[PATCH][RFC v3] x86, hotplug: Use hlt instead of mwait if invoked from disable_nonboot_cpus

From: Chen Yu <yu.c.chen@intel.com>
To: linux-pm@vger.kernel.org
Cc: "Rafael J. Wysocki" <rjw@rjwysocki.net>,
	Thomas Gleixner <tglx@linutronix.de>,
	"H. Peter Anvin" <hpa@zytor.com>, Pavel Machek <pavel@ucw.cz>,
	Borislav Petkov <bp@suse.de>,
	Peter Zijlstra <peterz@infradead.org>,
	Ingo Molnar <mingo@redhat.com>, Len Brown <lenb@kernel.org>,
	x86@kernel.org, linux-kernel@vger.kernel.org,
	Chen Yu <yu.c.chen@intel.com>
Subject: [PATCH][RFC v3] x86, hotplug: Use hlt instead of mwait if invoked from disable_nonboot_cpus
Date: Tue, 28 Jun 2016 17:16:43 +0800	[thread overview]
Message-ID: <1467105403-5085-1-git-send-email-yu.c.chen@intel.com> (raw)

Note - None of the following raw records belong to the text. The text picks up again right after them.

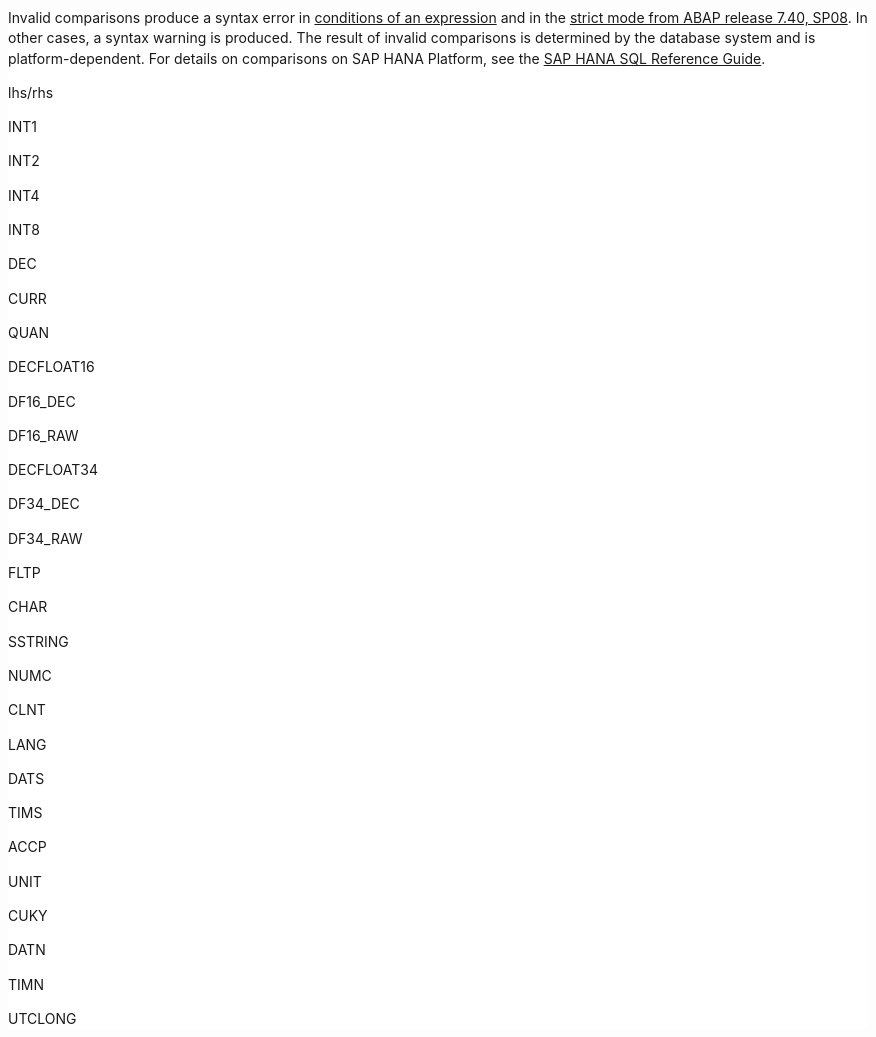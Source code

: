 Invalid comparisons produce a syntax error in [conditions of an expression](https://help.sap.com/doc/abapdocu_758_index_htm/7.58/en-US/abenabap_sql_expr_logexp.htm) and in the [strict mode from ABAP release 7.40, SP08](https://help.sap.com/doc/abapdocu_758_index_htm/7.58/en-US/abenabap_sql_strictmode_740_sp08.htm). In other cases, a syntax warning is produced. The result of invalid comparisons is determined by the database system and is platform-dependent. For details on comparisons on SAP HANA Platform, see the [SAP HANA SQL Reference Guide](https://help.sap.com/docs/SAP_HANA_PLATFORM/4fe29514fd584807ac9f2a04f6754767/b4b0eec1968f41a099c828a4a6c8ca0f).

lhs/rhs

INT1

INT2

INT4

INT8

DEC

CURR

QUAN

DECFLOAT16

DF16\_DEC

DF16\_RAW

DECFLOAT34

DF34\_DEC

DF34\_RAW

FLTP

CHAR

SSTRING

NUMC

CLNT

LANG

DATS

TIMS

ACCP

UNIT

CUKY

DATN

TIMN

UTCLONG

Stress test from Varun Koyyalagunta reports that, the
nonboot CPU would hang occasionally, when resuming from
hibernation. Further investigation shows that, the precise
stage when nonboot CPU hangs, is the time when the nonboot
CPU been woken up incorrectly, and tries to monitor the
mwait_ptr for the second time, then an exception is
triggered due to illegal vaddr access, say, something like,
'Unable to handler kernel address of 0xffff8800ba800010...'

Further investigation shows that, this exception is caused
by accessing a page without PRESENT flag, because the pte entry
for this vaddr is zero. Here's the scenario how this problem
happens: Page table for direct mapping is allocated dynamically
by kernel_physical_mapping_init, it is possible that in the
resume process, when the boot CPU is trying to write back pages
to their original address, and just right to writes to the monitor
mwait_ptr then wakes up one of the nonboot CPUs, since the page
table currently used by the nonboot CPU might not the same as it
is before the hibernation, an exception might occur due to
inconsistent page table.

First try is to get rid of this problem by changing the monitor
address from task.flag to zero page, because no one would write
data to zero page. But there is still problem because of a ping-pong
wake up scenario in mwait_play_dead:

One possible implementation of a clflush is a read-invalidate snoop,
which is what a store might look like, so cflush might break the mwait.

1. CPU1 wait at zero page
2. CPU2 cflush zero page, wake CPU1 up, then CPU2 waits at zero page
3. CPU1 is woken up, and invoke cflush zero page, thus wake up CPU2 again.
then the nonboot CPUs never sleep for long.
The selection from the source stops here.